# Yellow Manta Ray



## Jesse McCauley (Jan 9, 2016)

Hey folks!
Just got contacted by an original owner of an old Manta Ray. 
I'm supposed to go meet him later, bike looks a little rough around the edges (and bright work) but overall it terrible.

Does anyone have a general estimate as to the value of this example in current state? Don't want to insult the guy but I don't want to burn myself either.

Thanks!






Sent from my iPhone using Tapatalk


----------



## Rear Facing Drop Out (Jan 9, 2016)

150 shifter 75 + speedo plus alot of bike left over.  
probably close to a 400$ value.  shoot for half of that or see what a 100$ will do.


----------



## how (Jan 9, 2016)

if you can find one with a decent seat
and in better shape from 600 to 900 
you will do much better than buying that one
you cant touch a decent seat anymore
for under 400

I bought one missing the right seat and chainguard, was also a little rough for 150
I found an nos seat for 275 this was about 4 years ago
you cant touch those seats for under 400 now maybe more.

So once I got done putting it back original 
I have 700 bucks in it
Today it would be more
better off finding a nice one
though I am glad I saved it.

Here are before and after pics
Next time I would 800 for a better one


----------



## schwinnman67 (Jan 10, 2016)

With the original seat missing, that cuts the value a lot.

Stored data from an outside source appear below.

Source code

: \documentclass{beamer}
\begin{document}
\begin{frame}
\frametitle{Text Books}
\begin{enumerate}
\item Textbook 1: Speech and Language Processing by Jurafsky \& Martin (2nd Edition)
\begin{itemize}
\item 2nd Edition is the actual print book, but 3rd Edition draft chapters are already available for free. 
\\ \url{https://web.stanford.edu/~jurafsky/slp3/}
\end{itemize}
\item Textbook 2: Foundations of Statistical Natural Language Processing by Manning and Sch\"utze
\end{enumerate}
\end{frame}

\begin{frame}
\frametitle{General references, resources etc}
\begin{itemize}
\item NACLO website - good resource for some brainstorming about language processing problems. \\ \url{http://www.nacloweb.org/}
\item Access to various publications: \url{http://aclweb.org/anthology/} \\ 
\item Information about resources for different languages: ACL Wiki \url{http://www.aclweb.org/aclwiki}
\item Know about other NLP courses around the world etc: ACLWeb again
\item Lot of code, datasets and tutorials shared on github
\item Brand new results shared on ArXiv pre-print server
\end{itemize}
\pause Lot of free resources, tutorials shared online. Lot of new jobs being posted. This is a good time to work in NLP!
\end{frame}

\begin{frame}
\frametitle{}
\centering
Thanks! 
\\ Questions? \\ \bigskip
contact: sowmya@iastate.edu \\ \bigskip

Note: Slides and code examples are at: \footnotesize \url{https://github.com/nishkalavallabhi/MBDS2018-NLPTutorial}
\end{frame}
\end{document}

I'd pay $150-200 for that one. I have 4 Manta Rays, but only one is finished...


----------



## Darthvader (Jan 10, 2016)

Agree 150.00 to 200.00 max. Not much there of real value. Thing looks beat to hell.



schwinnman67 said:


> With the original seat missing, that cuts the value a lot. I'd pay $150-200 for that one. I have 4 Manta Rays, but only one is finished...


----------



## Jesse McCauley (Jan 10, 2016)

He saw one on eBay restored for $1800 so he wants $1,000,000. 
Womp


Sent from my iPhone using Tapatalk


----------



## how (Jan 10, 2016)

Jesse McCauley said:


> He saw one on eBay restored for $1800 so he wants $1,000,000.
> Womp
> 
> 
> Sent from my iPhone using Tapatalk




thats what sometimes happens when somone that knows nothing about the hobby gets a hold of an old schwinn


----------